Say, for example, you’re telling a story – true or fictional – about a young mother who dies of cancer. The woman has three young children. During a routine blood count, or CBC, her physician discovers a problem; she soon learns that she has advanced stage 4 cancer. Three weeks later, she passes away. While readers want to know what happened, they also want to know what you’ve learned. What is your purpose? Why are you telling this story?
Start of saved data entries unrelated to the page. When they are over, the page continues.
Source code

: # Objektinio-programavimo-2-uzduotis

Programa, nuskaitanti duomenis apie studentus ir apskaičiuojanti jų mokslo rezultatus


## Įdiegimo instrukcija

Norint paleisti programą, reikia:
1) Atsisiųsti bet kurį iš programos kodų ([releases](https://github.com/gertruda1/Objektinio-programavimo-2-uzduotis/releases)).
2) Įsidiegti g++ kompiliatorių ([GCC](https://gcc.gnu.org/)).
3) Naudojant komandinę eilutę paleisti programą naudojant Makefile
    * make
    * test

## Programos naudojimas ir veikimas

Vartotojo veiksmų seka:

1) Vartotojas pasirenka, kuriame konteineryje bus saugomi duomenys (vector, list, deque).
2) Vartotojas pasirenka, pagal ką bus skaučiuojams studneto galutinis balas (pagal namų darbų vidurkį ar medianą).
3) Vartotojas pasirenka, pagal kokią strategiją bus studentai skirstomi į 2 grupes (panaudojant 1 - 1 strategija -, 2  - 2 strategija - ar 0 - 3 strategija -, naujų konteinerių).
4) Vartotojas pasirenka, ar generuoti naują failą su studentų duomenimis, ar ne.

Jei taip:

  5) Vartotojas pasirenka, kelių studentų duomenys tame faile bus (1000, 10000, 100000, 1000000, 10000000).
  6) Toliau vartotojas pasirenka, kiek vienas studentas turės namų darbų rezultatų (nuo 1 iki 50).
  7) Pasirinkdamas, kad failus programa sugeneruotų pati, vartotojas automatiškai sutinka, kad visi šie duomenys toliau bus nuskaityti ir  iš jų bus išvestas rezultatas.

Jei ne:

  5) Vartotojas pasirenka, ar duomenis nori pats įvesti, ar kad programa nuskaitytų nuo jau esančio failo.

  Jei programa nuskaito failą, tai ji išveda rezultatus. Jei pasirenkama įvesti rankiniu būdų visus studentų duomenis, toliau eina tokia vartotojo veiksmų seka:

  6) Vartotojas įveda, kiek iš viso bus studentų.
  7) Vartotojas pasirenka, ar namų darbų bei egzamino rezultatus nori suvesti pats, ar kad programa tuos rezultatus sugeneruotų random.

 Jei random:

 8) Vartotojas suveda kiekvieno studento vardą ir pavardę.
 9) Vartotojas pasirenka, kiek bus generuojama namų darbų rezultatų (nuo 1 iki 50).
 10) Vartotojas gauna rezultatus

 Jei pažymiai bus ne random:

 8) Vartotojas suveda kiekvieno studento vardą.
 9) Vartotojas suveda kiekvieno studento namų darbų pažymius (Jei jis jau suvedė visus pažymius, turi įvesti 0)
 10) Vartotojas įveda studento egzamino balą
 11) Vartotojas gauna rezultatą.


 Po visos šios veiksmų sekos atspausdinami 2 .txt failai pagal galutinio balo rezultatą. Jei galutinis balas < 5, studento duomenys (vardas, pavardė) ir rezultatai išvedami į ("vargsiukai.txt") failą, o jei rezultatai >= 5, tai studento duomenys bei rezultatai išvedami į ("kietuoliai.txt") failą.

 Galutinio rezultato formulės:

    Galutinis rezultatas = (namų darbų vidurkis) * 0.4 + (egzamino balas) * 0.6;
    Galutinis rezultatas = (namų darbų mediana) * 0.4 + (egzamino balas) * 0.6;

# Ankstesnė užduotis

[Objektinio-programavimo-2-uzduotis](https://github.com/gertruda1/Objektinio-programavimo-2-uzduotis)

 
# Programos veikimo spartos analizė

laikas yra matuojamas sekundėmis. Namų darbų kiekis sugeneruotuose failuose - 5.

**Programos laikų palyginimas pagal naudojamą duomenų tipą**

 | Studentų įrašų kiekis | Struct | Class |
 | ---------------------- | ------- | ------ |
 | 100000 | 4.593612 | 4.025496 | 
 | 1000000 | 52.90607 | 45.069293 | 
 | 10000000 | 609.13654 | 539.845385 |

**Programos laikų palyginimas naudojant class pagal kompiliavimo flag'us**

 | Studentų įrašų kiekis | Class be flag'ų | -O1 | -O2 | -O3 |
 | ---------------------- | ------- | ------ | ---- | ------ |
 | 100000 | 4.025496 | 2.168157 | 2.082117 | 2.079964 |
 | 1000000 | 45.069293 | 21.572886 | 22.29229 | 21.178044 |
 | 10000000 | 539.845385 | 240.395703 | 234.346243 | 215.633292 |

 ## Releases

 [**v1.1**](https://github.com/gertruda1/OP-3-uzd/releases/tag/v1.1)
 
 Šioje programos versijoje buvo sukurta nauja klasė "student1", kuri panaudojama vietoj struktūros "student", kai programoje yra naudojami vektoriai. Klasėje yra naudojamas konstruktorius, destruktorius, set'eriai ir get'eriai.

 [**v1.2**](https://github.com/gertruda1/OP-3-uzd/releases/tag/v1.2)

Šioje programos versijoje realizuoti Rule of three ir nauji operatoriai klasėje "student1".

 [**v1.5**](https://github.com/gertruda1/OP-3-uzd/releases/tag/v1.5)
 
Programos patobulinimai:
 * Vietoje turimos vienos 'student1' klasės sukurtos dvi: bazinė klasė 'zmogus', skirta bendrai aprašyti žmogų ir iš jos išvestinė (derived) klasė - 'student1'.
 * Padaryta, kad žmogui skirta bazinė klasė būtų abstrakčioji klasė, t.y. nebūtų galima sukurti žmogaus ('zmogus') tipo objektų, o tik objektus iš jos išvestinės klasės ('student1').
If your purpose is to warn them about this particular type of cancer, you’ll need to provide medical details, evidence that shows the importance of screening, for instance. If your purpose is to promote hospice care, you might begin the same story shortly before the young mother passes away, recap her brief illness, show her grief-stricken family, and then focus on the compassionate care offered by the hospice team. Or maybe you want to show the bravery of the young husband, facing the death of his beloved wife; for this story, perhaps you focus on his protectiveness toward their children. The point is, by changing the key details or focusing on different events, a single narrative can accomplish many different goals.
Tone and Style
Finally, identifying your purpose helps with decisions on tone, diction and style. How do you want your readers to perceive you? Do you hope to be considered authoritative? Or friendly? How much distance do you want between you and your readers? If your purpose were to inform people of a newly discovered disease or deadly bacteria and impose a quarantine, you’d want to sound authoritative, and you’d probably take a stance that put some degree of distance between you and your audience – as might, for instance, the Surgeon General or some other high level physician. To do this, you’d write objectively, with formality in language, style and tone.
Convincing teens not to smoke would necessitate an entirely different approach – more casual, with the informal diction that appeals to this audience. Understanding and identifying purpose helps you select and focus your topic, identify the needs and concerns of your readers, and choose how to put your article or story together.
Next time you’re wondering how or where to begin, or you’re struggling with process, stop for a minute – and ask yourself why?
How do you go about identifying and defining your purpose?